Scott Shepherd’s Troilus is very hard on the ear. I wonder if Stephen Hawking was his vocal coach. Just as tiresome is Marin Ireland as his paramour Cressida. (They are tepees in a pod! Hah!) She is a walking, talking alienation effect, playing most of her scenes like an animatronic Lady Macbeth sleepwalking. She runs around in circles while others try to have a conversation with her, an hyperactive child with all sorts of attention disorders.

Mighty Hector (the diminutive Ari Fliakos) has hints of Bob Dylan in his delivery and a stunning mullet Joe Dirt would be proud to sport. He’s another one given to running around in circles. The woman to my right leaned towards me and murmured, “It’s like watching The Hobbit.” Cruel, I thought, but fair.

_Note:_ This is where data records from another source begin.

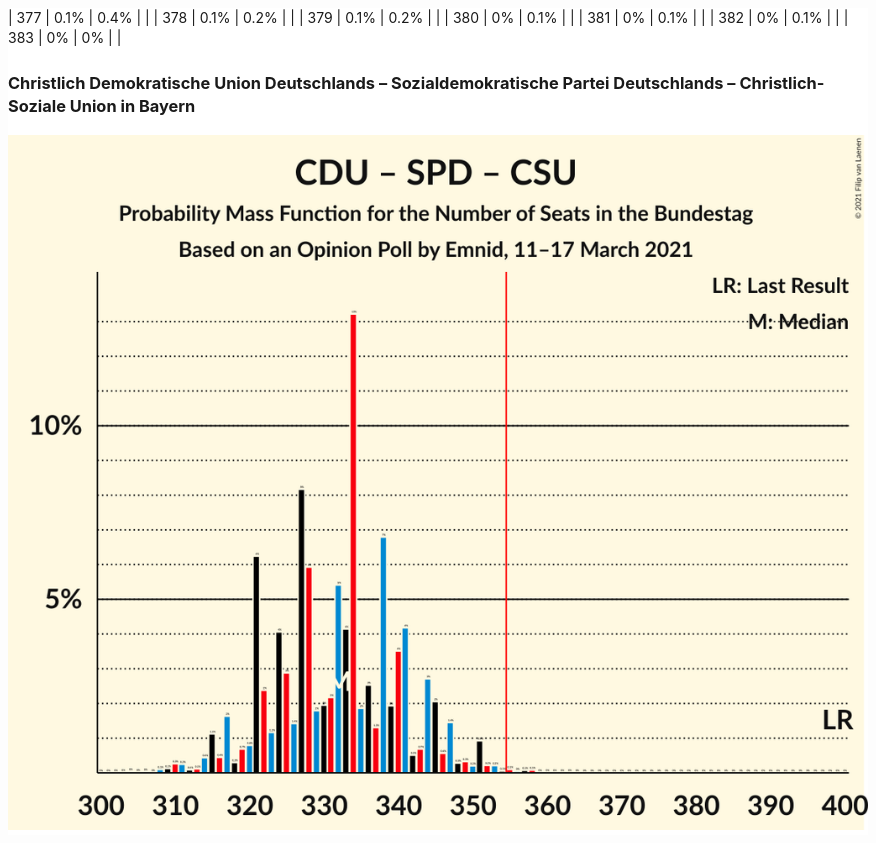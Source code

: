 | 377 | 0.1% | 0.4% |  |
| 378 | 0.1% | 0.2% |  |
| 379 | 0.1% | 0.2% |  |
| 380 | 0% | 0.1% |  |
| 381 | 0% | 0.1% |  |
| 382 | 0% | 0.1% |  |
| 383 | 0% | 0% |  |

### Christlich Demokratische Union Deutschlands – Sozialdemokratische Partei Deutschlands – Christlich-Soziale Union in Bayern

![Graph with seats probability mass function not yet produced](2021-03-17-Emnid-coalitions-seats-pmf-cdu–spd–csu.png "Seats Probability Mass Function")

Agamemnon (Danny Webb) spends the second half disguised as Crocodile Dundee. Achilles (Joe Dixon) doffs his white bath towel in favour of a full-length, blood red evening gown. Ajax (Aidan Kelly) poses as postures in a padded body suit, part time WWF wrestler, and part time heavy metal rocker. It is all rather embarrassing. Someone has watched Derek Jarman’s The Tempest too many times.

I became punch drunk. By the time Andromache (Jennifer Lim) appeared to plead with her little husband not to fight, dragging the campfire behind her, I was on the verge of hysterics. “Mad cousin Cassandra” appears but is no less or no more comprehensible than the rest of the tribe. A bit of distortion on her mic does not a visionary make.

And still the thing showed no sign of ending. At three and a half hours it felt like the Trojan War itself would have been a lot easier to sit through. Experimental approaches are all well and good but I felt this one overran by about 180 minutes. It outstayed its welcome very quickly, a nonsensical mishmash of ideas, techniques and approaches that denies the play its meaning and its poetry.

As the audience filed out, I heard comments like “That’s three and a half hours I won’t get back” and quite a few expletives. I’m not against new approaches (companies like Kneehigh, Propeller and Oddsocks manage to stamp their own identity on a play without killing it) but there needs to be some kind of editing process and quality control so that the whole exercise is not just a self-indulgent project for the companies involved. This production would, I feel, have been better directed by sat-nav.